PROBLEM STATEMENT:
Return every entry exactly, except for any pictures.

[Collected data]
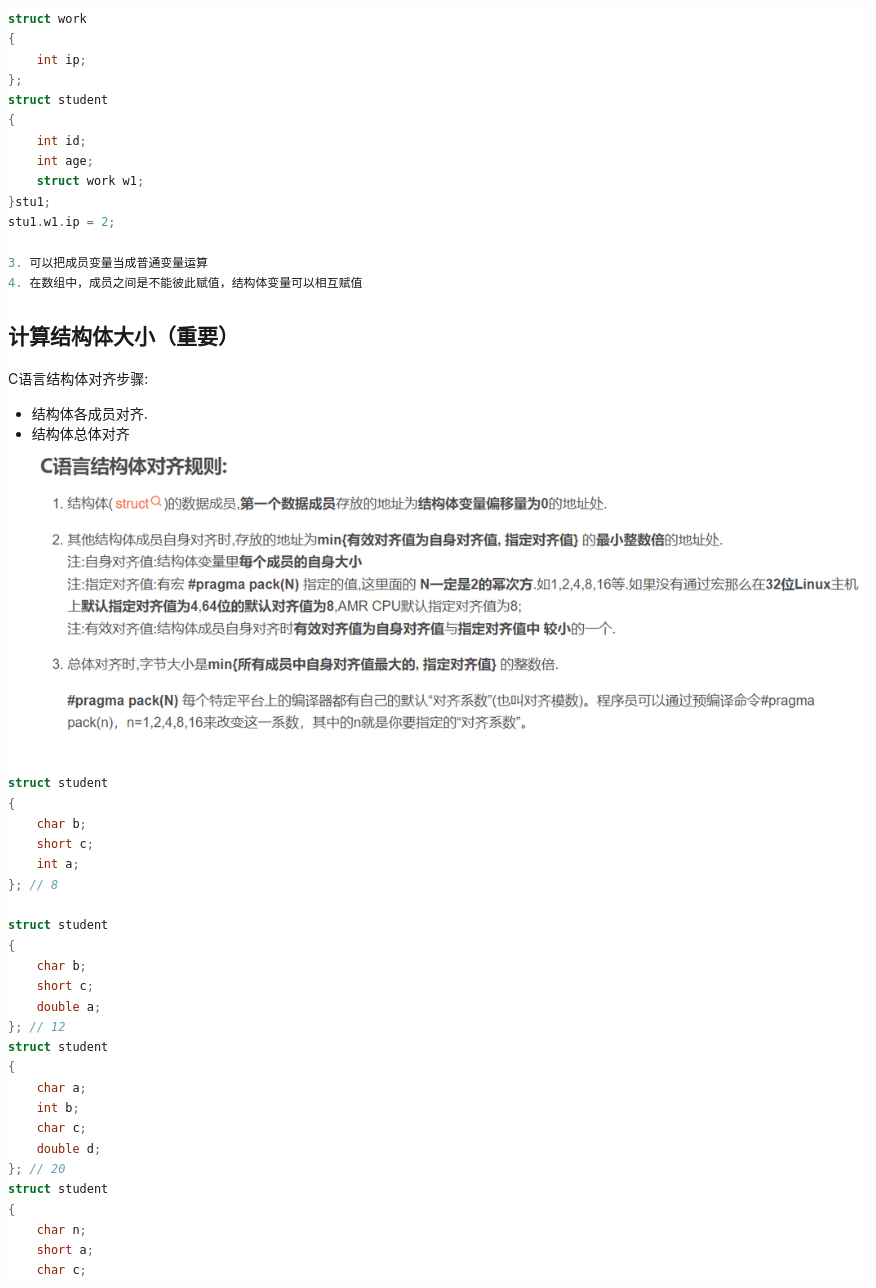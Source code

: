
 ```c
struct work
{
    int ip;
};
struct student
{
    int id;
    int age;
    struct work w1;
}stu1;
stu1.w1.ip = 2;

3. 可以把成员变量当成普通变量运算
4. 在数组中，成员之间是不能彼此赋值，结构体变量可以相互赋值
```
## 计算结构体大小（重要）
C语言结构体对齐步骤:
- 结构体各成员对齐.
- 结构体总体对齐
![](img/结构体大小计算方法.png)
```c
struct student
{
    char b;
    short c;
    int a;
}; // 8

struct student
{
    char b;
    short c;
    double a;
}; // 12
struct student
{
    char a;
    int b;
    char c;
    double d;
}; // 20
struct student
{
    char n;
    short a;
    char c;
```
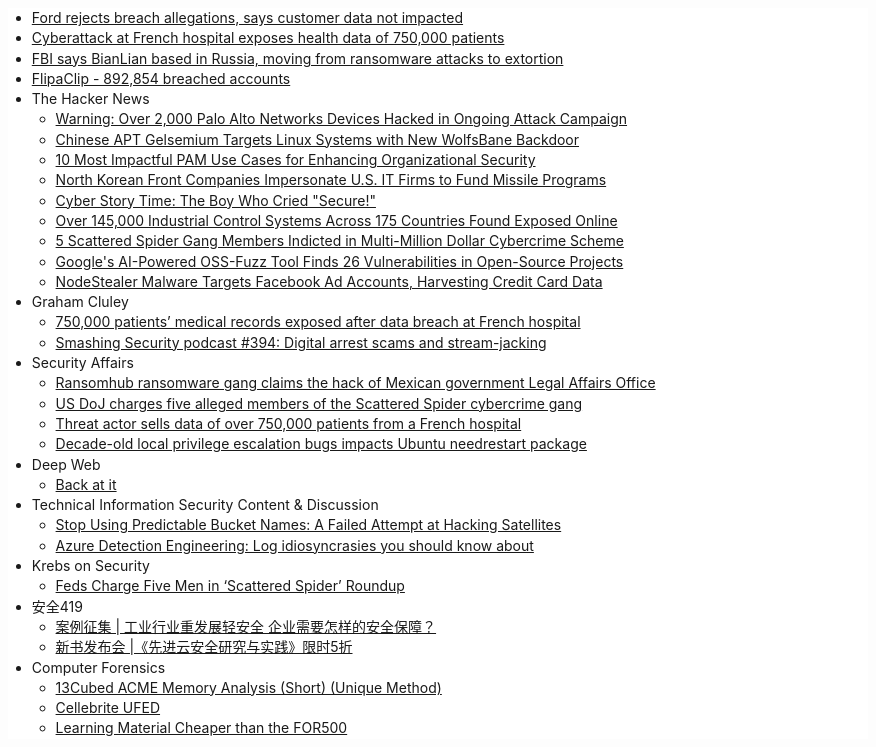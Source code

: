   - [Ford rejects breach allegations, says customer data not impacted](https://www.bleepingcomputer.com/news/security/ford-rejects-breach-allegations-says-customer-data-not-impacted/)
  - [Cyberattack at French hospital exposes health data of 750,000 patients](https://www.bleepingcomputer.com/news/security/cyberattack-at-french-hospital-exposes-health-data-of-750-000-patients/)
  - [FBI says BianLian based in Russia, moving from ransomware attacks to extortion](https://therecord.media/fbi-says-bianlian-based-in-russia-switching-tactics)
  - [FlipaClip - 892,854 breached accounts](https://haveibeenpwned.com/PwnedWebsites#FlipaClip)
- The Hacker News
  - [Warning: Over 2,000 Palo Alto Networks Devices Hacked in Ongoing Attack Campaign](https://thehackernews.com/2024/11/warning-over-2000-palo-alto-networks.html)
  - [Chinese APT Gelsemium Targets Linux Systems with New WolfsBane Backdoor](https://thehackernews.com/2024/11/chinese-apt-gelsemium-targets-linux.html)
  - [10 Most Impactful PAM Use Cases for Enhancing Organizational Security](https://thehackernews.com/2024/11/10-most-impactful-pam-use-cases-for.html)
  - [North Korean Front Companies Impersonate U.S. IT Firms to Fund Missile Programs](https://thehackernews.com/2024/11/north-korean-front-companies.html)
  - [Cyber Story Time: The Boy Who Cried "Secure!"](https://thehackernews.com/2024/11/cyber-story-time-boy-who-cried-secure.html)
  - [Over 145,000 Industrial Control Systems Across 175 Countries Found Exposed Online](https://thehackernews.com/2024/11/over-145000-industrial-control-systems.html)
  - [5 Scattered Spider Gang Members Indicted in Multi-Million Dollar Cybercrime Scheme](https://thehackernews.com/2024/11/5-scattered-spider-gang-members.html)
  - [Google's AI-Powered OSS-Fuzz Tool Finds 26 Vulnerabilities in Open-Source Projects](https://thehackernews.com/2024/11/googles-ai-powered-oss-fuzz-tool-finds.html)
  - [NodeStealer Malware Targets Facebook Ad Accounts, Harvesting Credit Card Data](https://thehackernews.com/2024/11/nodestealer-malware-targets-facebook-ad.html)
- Graham Cluley
  - [750,000 patients’ medical records exposed after data breach at French hospital](https://www.tripwire.com/state-of-security/750000-patients-medical-records-exposed-after-data-breach-french-hospital)
  - [Smashing Security podcast #394: Digital arrest scams and stream-jacking](https://grahamcluley.com/smashing-security-podcast-394/)
- Security Affairs
  - [Ransomhub ransomware gang claims the hack of Mexican government Legal Affairs Office](https://securityaffairs.com/171257/data-breach/mexico-suffers-ransomware-attack.html)
  - [US DoJ charges five alleged members of the Scattered Spider cybercrime gang](https://securityaffairs.com/171249/cyber-crime/doj-charged-five-suspects-scattered-spider.html)
  - [Threat actor sells data of over 750,000 patients from a French hospital](https://securityaffairs.com/171238/data-breach/sale-750000-patients-french-hospital.html)
  - [Decade-old local privilege escalation bugs impacts Ubuntu needrestart package](https://securityaffairs.com/171228/security/privilege-escalation-bugs-ubuntu-needrestart-package.html)
- Deep Web
  - [Back at it](https://www.reddit.com/r/deepweb/comments/1gwqjfk/back_at_it/)
- Technical Information Security Content & Discussion
  - [Stop Using Predictable Bucket Names: A Failed Attempt at Hacking Satellites](https://www.reddit.com/r/netsec/comments/1gwlqgo/stop_using_predictable_bucket_names_a_failed/)
  - [Azure Detection Engineering: Log idiosyncrasies you should know about](https://www.reddit.com/r/netsec/comments/1gwkpmp/azure_detection_engineering_log_idiosyncrasies/)
- Krebs on Security
  - [Feds Charge Five Men in ‘Scattered Spider’ Roundup](https://krebsonsecurity.com/2024/11/feds-charge-five-men-in-scattered-spider-roundup/)
- 安全419
  - [案例征集 | 工业行业重发展轻安全 企业需要怎样的安全保障？](https://mp.weixin.qq.com/s?__biz=MzUyMDQ4OTkyMg==&mid=2247545235&idx=1&sn=504e996a5535c2a1170825bfed3b16f9&chksm=f9ebef3ece9c6628588a5c8747090f29d4a2901ccc666bc13c5a047c2579b35901bbb355b3b3&scene=58&subscene=0#rd)
  - [新书发布会 |《先进云安全研究与实践》限时5折](https://mp.weixin.qq.com/s?__biz=MzUyMDQ4OTkyMg==&mid=2247545235&idx=2&sn=b94468461c185ae2f81fc28034b67a99&chksm=f9ebef3ece9c66287f1ad9e00477a61af1028bb56bae87bc32a05ae0ab8e82c84cda85718bbf&scene=58&subscene=0#rd)
- Computer Forensics
  - [13Cubed ACME Memory Analysis (Short) (Unique Method)](https://www.reddit.com/r/computerforensics/comments/1gwej59/13cubed_acme_memory_analysis_short_unique_method/)
  - [Cellebrite UFED](https://www.reddit.com/r/computerforensics/comments/1gwgzj8/cellebrite_ufed/)
  - [Learning Material Cheaper than the FOR500](https://www.reddit.com/r/computerforensics/comments/1gw5w7c/learning_material_cheaper_than_the_for500/)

WORKED SOLUTION:
Source code

:
 ```c
struct work
{
    int ip;
};
struct student
{
    int id;
    int age;
    struct work w1;
}stu1;
stu1.w1.ip = 2;

3. 可以把成员变量当成普通变量运算
4. 在数组中，成员之间是不能彼此赋值，结构体变量可以相互赋值
```
## 计算结构体大小（重要）
C语言结构体对齐步骤:
- 结构体各成员对齐.
- 结构体总体对齐
![](img/结构体大小计算方法.png)
```c
struct student
{
    char b;
    short c;
    int a;
}; // 8

struct student
{
    char b;
    short c;
    double a;
}; // 12
struct student
{
    char a;
    int b;
    char c;
    double d;
}; // 20
struct student
{
    char n;
    short a;
    char c;
```
Source code

:   - [Ford rejects breach allegations, says customer data not impacted](https://www.bleepingcomputer.com/news/security/ford-rejects-breach-allegations-says-customer-data-not-impacted/)
  - [Cyberattack at French hospital exposes health data of 750,000 patients](https://www.bleepingcomputer.com/news/security/cyberattack-at-french-hospital-exposes-health-data-of-750-000-patients/)
  - [FBI says BianLian based in Russia, moving from ransomware attacks to extortion](https://therecord.media/fbi-says-bianlian-based-in-russia-switching-tactics)
  - [FlipaClip - 892,854 breached accounts](https://haveibeenpwned.com/PwnedWebsites#FlipaClip)
- The Hacker News
  - [Warning: Over 2,000 Palo Alto Networks Devices Hacked in Ongoing Attack Campaign](https://thehackernews.com/2024/11/warning-over-2000-palo-alto-networks.html)
  - [Chinese APT Gelsemium Targets Linux Systems with New WolfsBane Backdoor](https://thehackernews.com/2024/11/chinese-apt-gelsemium-targets-linux.html)
  - [10 Most Impactful PAM Use Cases for Enhancing Organizational Security](https://thehackernews.com/2024/11/10-most-impactful-pam-use-cases-for.html)
  - [North Korean Front Companies Impersonate U.S. IT Firms to Fund Missile Programs](https://thehackernews.com/2024/11/north-korean-front-companies.html)
  - [Cyber Story Time: The Boy Who Cried "Secure!"](https://thehackernews.com/2024/11/cyber-story-time-boy-who-cried-secure.html)
  - [Over 145,000 Industrial Control Systems Across 175 Countries Found Exposed Online](https://thehackernews.com/2024/11/over-145000-industrial-control-systems.html)
  - [5 Scattered Spider Gang Members Indicted in Multi-Million Dollar Cybercrime Scheme](https://thehackernews.com/2024/11/5-scattered-spider-gang-members.html)
  - [Google's AI-Powered OSS-Fuzz Tool Finds 26 Vulnerabilities in Open-Source Projects](https://thehackernews.com/2024/11/googles-ai-powered-oss-fuzz-tool-finds.html)
  - [NodeStealer Malware Targets Facebook Ad Accounts, Harvesting Credit Card Data](https://thehackernews.com/2024/11/nodestealer-malware-targets-facebook-ad.html)
- Graham Cluley
  - [750,000 patients’ medical records exposed after data breach at French hospital](https://www.tripwire.com/state-of-security/750000-patients-medical-records-exposed-after-data-breach-french-hospital)
  - [Smashing Security podcast #394: Digital arrest scams and stream-jacking](https://grahamcluley.com/smashing-security-podcast-394/)
- Security Affairs
  - [Ransomhub ransomware gang claims the hack of Mexican government Legal Affairs Office](https://securityaffairs.com/171257/data-breach/mexico-suffers-ransomware-attack.html)
  - [US DoJ charges five alleged members of the Scattered Spider cybercrime gang](https://securityaffairs.com/171249/cyber-crime/doj-charged-five-suspects-scattered-spider.html)
  - [Threat actor sells data of over 750,000 patients from a French hospital](https://securityaffairs.com/171238/data-breach/sale-750000-patients-french-hospital.html)
  - [Decade-old local privilege escalation bugs impacts Ubuntu needrestart package](https://securityaffairs.com/171228/security/privilege-escalation-bugs-ubuntu-needrestart-package.html)
- Deep Web
  - [Back at it](https://www.reddit.com/r/deepweb/comments/1gwqjfk/back_at_it/)
- Technical Information Security Content & Discussion
  - [Stop Using Predictable Bucket Names: A Failed Attempt at Hacking Satellites](https://www.reddit.com/r/netsec/comments/1gwlqgo/stop_using_predictable_bucket_names_a_failed/)
  - [Azure Detection Engineering: Log idiosyncrasies you should know about](https://www.reddit.com/r/netsec/comments/1gwkpmp/azure_detection_engineering_log_idiosyncrasies/)
- Krebs on Security
  - [Feds Charge Five Men in ‘Scattered Spider’ Roundup](https://krebsonsecurity.com/2024/11/feds-charge-five-men-in-scattered-spider-roundup/)
- 安全419
  - [案例征集 | 工业行业重发展轻安全 企业需要怎样的安全保障？](https://mp.weixin.qq.com/s?__biz=MzUyMDQ4OTkyMg==&mid=2247545235&idx=1&sn=504e996a5535c2a1170825bfed3b16f9&chksm=f9ebef3ece9c6628588a5c8747090f29d4a2901ccc666bc13c5a047c2579b35901bbb355b3b3&scene=58&subscene=0#rd)
  - [新书发布会 |《先进云安全研究与实践》限时5折](https://mp.weixin.qq.com/s?__biz=MzUyMDQ4OTkyMg==&mid=2247545235&idx=2&sn=b94468461c185ae2f81fc28034b67a99&chksm=f9ebef3ece9c66287f1ad9e00477a61af1028bb56bae87bc32a05ae0ab8e82c84cda85718bbf&scene=58&subscene=0#rd)
- Computer Forensics
  - [13Cubed ACME Memory Analysis (Short) (Unique Method)](https://www.reddit.com/r/computerforensics/comments/1gwej59/13cubed_acme_memory_analysis_short_unique_method/)
  - [Cellebrite UFED](https://www.reddit.com/r/computerforensics/comments/1gwgzj8/cellebrite_ufed/)
  - [Learning Material Cheaper than the FOR500](https://www.reddit.com/r/computerforensics/comments/1gw5w7c/learning_material_cheaper_than_the_for500/)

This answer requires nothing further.